#### Records for this task ####
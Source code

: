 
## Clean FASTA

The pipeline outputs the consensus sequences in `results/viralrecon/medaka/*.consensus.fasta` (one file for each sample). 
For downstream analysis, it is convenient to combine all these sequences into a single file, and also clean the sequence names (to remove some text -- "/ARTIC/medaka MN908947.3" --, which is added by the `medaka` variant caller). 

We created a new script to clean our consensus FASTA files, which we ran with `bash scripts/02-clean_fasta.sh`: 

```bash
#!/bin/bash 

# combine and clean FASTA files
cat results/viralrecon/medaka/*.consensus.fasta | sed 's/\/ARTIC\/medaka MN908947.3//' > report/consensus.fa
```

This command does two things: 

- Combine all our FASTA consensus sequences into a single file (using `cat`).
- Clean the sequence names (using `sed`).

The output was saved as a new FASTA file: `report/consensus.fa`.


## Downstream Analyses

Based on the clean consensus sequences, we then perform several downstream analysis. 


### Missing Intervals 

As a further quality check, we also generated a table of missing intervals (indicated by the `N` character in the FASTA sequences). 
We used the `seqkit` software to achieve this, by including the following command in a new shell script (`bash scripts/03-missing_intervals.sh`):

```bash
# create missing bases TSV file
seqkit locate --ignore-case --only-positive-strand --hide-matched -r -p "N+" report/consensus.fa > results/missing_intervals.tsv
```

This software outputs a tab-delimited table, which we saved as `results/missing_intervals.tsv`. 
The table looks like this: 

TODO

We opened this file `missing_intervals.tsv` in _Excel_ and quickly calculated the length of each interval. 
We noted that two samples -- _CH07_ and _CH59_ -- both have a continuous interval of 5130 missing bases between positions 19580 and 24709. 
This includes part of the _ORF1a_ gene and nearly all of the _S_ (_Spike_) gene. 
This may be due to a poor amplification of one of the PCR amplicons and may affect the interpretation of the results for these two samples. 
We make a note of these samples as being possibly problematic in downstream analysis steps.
####
### The task
Show a copy of each line from the records above in which the string "table" occurs.

### Solution for this exercise
As a further quality check, we also generated a table of missing intervals (indicated by the `N` character in the FASTA sequences). 
This software outputs a tab-delimited table, which we saved as `results/missing_intervals.tsv`. 
The table looks like this: 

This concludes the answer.